15/03/2016

A lei que não convém


Eu faço o que eu quiser e não enche o saco!!!
  Utilizo o automóvel como exemplo...

  O sujeito decide simplesmente entrar na contramão com o sinal vermelho, faz uma conversão proibida e ainda sobe na praça para poupar uns poucos segundos, então dispara em alta velocidade sem o menor pudor. "A vida é minha, faço o que eu quiser" é uma das primeiras respostas preventivas a qualquer cara de reprovação. Os riscos de um acidente são facilmente enquadrados no caso e na mesma resposta.

  Sobre os riscos a terceiros, ele argumenta que era de madrugada e não havia trânsito, que andou na contramão ciente de que naquele horário não há quase ninguém nas ruas, e portanto os riscos eram mínimos. E se tiver havido multa, a pontuação seria só dele e ninguém deveria se meter nisso. Certo, dinheiro dele, mas tem mais.

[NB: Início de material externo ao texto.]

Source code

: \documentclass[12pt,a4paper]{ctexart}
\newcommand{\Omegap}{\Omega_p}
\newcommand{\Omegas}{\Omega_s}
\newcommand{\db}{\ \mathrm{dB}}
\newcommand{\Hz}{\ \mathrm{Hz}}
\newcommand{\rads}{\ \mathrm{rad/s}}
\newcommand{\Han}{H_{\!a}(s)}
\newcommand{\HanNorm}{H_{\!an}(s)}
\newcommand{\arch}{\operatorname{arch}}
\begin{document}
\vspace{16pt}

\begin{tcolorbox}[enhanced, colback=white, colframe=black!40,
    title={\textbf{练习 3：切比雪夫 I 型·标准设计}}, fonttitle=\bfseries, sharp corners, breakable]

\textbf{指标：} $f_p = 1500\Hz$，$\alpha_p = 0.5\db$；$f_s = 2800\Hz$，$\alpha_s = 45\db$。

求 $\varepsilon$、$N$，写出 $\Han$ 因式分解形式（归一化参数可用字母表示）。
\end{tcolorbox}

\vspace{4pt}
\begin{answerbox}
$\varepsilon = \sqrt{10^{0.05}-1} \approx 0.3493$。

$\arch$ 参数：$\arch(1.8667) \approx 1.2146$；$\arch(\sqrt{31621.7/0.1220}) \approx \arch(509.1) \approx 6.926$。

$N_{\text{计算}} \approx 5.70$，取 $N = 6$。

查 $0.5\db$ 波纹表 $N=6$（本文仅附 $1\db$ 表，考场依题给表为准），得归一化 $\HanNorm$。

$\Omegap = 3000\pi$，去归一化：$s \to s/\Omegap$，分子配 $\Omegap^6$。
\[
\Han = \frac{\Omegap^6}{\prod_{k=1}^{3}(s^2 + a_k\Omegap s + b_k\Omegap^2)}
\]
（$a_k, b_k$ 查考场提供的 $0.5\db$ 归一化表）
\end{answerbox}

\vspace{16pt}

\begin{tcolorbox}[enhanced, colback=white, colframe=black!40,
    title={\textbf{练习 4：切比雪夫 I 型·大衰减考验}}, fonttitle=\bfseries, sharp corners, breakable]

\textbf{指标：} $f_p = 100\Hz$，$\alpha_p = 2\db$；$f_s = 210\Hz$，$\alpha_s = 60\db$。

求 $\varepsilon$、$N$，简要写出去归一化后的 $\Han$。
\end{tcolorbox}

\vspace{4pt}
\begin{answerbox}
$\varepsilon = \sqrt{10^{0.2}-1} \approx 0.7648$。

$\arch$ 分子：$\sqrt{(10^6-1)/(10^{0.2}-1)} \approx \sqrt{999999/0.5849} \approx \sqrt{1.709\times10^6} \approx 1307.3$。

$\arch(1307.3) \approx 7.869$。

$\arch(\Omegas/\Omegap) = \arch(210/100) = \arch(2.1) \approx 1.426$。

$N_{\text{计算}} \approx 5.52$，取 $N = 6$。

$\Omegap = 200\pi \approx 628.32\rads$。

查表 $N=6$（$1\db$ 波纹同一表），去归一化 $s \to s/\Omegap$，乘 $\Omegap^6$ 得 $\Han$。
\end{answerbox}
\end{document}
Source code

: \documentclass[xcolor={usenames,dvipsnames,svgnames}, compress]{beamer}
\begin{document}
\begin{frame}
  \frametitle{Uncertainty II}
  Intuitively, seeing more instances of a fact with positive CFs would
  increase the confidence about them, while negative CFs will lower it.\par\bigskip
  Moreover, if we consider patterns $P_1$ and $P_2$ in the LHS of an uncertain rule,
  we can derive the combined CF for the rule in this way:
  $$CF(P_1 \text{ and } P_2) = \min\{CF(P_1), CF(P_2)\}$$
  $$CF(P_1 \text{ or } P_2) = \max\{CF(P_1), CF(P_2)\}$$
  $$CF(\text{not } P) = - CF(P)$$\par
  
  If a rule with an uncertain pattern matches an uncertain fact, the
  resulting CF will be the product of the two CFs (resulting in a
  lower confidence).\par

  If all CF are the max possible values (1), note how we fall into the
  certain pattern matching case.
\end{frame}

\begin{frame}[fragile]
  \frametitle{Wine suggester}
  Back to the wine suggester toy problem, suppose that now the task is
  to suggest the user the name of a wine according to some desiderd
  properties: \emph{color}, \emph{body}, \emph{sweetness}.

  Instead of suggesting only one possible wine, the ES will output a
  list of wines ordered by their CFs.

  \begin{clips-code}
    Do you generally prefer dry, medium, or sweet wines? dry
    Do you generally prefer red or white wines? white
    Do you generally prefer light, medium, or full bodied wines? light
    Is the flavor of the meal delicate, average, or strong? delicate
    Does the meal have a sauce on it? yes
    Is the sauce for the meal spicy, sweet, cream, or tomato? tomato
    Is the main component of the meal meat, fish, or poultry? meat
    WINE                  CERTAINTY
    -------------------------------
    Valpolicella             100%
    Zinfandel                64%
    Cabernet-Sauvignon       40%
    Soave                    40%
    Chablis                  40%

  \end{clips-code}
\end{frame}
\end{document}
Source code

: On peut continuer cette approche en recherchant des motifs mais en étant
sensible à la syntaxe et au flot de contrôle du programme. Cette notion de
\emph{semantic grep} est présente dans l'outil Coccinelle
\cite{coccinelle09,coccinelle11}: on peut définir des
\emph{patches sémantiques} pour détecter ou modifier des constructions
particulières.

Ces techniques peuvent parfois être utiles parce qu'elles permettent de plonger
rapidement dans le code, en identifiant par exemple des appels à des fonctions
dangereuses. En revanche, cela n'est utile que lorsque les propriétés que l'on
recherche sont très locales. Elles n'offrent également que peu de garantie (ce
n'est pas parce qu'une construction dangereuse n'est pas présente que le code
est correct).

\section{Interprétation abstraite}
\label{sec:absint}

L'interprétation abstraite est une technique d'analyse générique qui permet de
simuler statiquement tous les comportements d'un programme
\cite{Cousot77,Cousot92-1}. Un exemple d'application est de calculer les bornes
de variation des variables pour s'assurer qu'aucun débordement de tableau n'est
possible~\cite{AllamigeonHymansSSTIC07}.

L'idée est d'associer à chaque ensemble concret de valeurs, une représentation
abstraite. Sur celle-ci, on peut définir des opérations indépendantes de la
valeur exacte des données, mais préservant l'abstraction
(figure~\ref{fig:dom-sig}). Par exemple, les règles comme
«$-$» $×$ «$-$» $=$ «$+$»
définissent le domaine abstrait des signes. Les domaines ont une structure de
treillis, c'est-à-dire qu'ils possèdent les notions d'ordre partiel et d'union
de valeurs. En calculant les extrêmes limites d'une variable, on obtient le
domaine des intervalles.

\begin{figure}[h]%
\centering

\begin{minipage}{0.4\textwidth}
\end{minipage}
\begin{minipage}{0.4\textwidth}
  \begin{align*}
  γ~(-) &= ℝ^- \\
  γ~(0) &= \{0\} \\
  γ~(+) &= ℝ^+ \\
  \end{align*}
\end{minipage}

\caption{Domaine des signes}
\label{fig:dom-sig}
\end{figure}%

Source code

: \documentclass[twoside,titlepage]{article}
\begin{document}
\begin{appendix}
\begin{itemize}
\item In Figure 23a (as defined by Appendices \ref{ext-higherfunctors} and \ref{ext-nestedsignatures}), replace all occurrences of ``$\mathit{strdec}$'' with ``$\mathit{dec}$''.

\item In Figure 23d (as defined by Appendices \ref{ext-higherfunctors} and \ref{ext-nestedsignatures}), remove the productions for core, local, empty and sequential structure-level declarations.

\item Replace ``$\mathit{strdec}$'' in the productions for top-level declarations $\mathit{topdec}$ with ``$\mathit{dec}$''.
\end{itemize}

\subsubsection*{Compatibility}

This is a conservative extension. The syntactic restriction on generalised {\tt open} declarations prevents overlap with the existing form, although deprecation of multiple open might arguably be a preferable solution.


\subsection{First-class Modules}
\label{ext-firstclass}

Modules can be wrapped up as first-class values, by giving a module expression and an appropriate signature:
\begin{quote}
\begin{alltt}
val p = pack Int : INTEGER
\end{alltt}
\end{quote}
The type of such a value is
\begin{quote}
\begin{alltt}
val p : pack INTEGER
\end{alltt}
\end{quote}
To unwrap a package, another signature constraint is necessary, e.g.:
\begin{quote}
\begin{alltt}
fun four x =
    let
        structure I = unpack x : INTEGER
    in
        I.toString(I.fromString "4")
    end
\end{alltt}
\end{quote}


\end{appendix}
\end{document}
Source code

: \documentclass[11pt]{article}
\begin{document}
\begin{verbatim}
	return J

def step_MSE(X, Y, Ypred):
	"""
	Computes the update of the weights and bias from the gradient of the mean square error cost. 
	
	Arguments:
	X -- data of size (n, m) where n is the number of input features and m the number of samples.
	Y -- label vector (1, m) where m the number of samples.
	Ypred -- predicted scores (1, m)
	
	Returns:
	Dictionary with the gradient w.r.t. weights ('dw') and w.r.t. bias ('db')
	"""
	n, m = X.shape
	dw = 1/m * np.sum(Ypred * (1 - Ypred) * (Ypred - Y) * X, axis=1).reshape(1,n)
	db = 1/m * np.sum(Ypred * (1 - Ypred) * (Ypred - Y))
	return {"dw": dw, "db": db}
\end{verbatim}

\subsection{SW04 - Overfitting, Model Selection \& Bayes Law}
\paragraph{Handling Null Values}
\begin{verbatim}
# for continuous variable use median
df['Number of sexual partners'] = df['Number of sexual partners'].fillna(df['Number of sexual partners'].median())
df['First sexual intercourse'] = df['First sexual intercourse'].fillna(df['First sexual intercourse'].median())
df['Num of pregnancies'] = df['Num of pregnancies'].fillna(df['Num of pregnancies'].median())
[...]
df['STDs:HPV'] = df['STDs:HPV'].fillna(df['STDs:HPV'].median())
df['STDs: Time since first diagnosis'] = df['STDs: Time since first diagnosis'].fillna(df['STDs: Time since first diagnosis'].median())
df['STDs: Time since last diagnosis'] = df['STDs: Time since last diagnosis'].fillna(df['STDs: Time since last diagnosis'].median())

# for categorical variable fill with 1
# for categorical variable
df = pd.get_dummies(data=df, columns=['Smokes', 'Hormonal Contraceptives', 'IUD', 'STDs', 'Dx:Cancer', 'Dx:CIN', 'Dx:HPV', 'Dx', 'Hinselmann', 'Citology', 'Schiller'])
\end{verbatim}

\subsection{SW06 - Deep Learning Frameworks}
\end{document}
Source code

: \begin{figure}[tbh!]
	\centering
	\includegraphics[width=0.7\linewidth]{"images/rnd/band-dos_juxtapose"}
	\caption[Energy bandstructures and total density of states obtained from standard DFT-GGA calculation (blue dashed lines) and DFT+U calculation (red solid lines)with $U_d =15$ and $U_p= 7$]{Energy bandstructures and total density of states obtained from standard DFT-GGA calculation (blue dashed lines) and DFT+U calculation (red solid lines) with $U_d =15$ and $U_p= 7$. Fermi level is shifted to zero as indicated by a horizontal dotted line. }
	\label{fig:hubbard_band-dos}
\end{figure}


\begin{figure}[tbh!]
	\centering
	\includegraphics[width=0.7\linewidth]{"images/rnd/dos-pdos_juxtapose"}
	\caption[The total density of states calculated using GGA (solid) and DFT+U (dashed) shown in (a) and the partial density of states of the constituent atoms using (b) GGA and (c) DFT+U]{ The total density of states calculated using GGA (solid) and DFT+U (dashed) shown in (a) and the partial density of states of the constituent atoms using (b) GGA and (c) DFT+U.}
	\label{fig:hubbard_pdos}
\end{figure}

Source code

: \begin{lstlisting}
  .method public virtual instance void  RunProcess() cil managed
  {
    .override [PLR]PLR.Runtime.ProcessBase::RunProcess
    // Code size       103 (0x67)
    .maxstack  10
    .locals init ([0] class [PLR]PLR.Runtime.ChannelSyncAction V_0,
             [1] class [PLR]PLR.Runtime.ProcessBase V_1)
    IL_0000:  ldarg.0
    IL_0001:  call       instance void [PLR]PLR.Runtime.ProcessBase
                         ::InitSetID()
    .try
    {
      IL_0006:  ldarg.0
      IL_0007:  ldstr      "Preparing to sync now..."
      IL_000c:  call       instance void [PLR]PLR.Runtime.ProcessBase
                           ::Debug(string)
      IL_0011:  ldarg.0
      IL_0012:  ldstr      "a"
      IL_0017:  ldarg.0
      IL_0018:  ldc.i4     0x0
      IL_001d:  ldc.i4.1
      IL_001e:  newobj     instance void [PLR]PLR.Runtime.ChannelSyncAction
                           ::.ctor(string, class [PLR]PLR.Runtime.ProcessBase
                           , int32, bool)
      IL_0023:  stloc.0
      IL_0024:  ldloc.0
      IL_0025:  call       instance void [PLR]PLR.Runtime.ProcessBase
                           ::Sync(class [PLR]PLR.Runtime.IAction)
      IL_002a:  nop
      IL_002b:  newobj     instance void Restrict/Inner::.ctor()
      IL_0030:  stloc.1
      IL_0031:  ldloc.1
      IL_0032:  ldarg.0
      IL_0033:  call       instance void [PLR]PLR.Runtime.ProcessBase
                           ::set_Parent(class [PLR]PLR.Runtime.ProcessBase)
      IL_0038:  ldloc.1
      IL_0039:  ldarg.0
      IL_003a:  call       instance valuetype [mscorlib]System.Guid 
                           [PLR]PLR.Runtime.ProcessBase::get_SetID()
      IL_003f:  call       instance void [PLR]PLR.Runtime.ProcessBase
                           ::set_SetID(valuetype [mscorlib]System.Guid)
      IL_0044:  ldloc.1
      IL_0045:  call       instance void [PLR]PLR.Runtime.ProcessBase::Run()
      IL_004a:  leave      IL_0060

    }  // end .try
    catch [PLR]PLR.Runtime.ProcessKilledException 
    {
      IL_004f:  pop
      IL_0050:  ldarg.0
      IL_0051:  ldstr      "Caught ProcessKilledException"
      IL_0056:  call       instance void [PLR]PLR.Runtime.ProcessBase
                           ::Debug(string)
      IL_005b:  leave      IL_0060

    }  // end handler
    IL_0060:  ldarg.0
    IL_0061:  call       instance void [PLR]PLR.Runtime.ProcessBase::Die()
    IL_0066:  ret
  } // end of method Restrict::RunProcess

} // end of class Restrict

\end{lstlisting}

  Se cruzar o sinal fechado já é perigoso, imagine na contramão. O risco de outro veículo com outro idiota vir na mão certa em alta velocidade, é grande. Ele alega que o risco era dele, que todos dentro do carro entraram cientes do modo como ele dirige. Todos assumiram os mesmos riscos, exceto o de multa e pontuação, mas aceita ajuda para pagar. Quanto aos ocupantes do outro hipotético carro, não houve acidente, portanto não houve risco consumado, portanto deve-se calar a boca e não encher o saco.

  A conversão proibida, idem. Alega que conhece a cidade melhor do que qualquer guardinha de trânsito, que sabe até a que horas a coruja de cada rua acorda e vai dormir, e que prova isso na prática. Afirma que não existe nada mais gostoso do que infringir as leis de trânsito e sair ileso, que isso dá uma tranqüilidade enorme e que chega até mais calmo e feliz em casa, depois de uma direção louca. Durante o dia, com a tensão aliviada, dirige de forma impecável e leva todo mundo para todos os lugares sem um risco sequer, até abaixo de quarenta por hora.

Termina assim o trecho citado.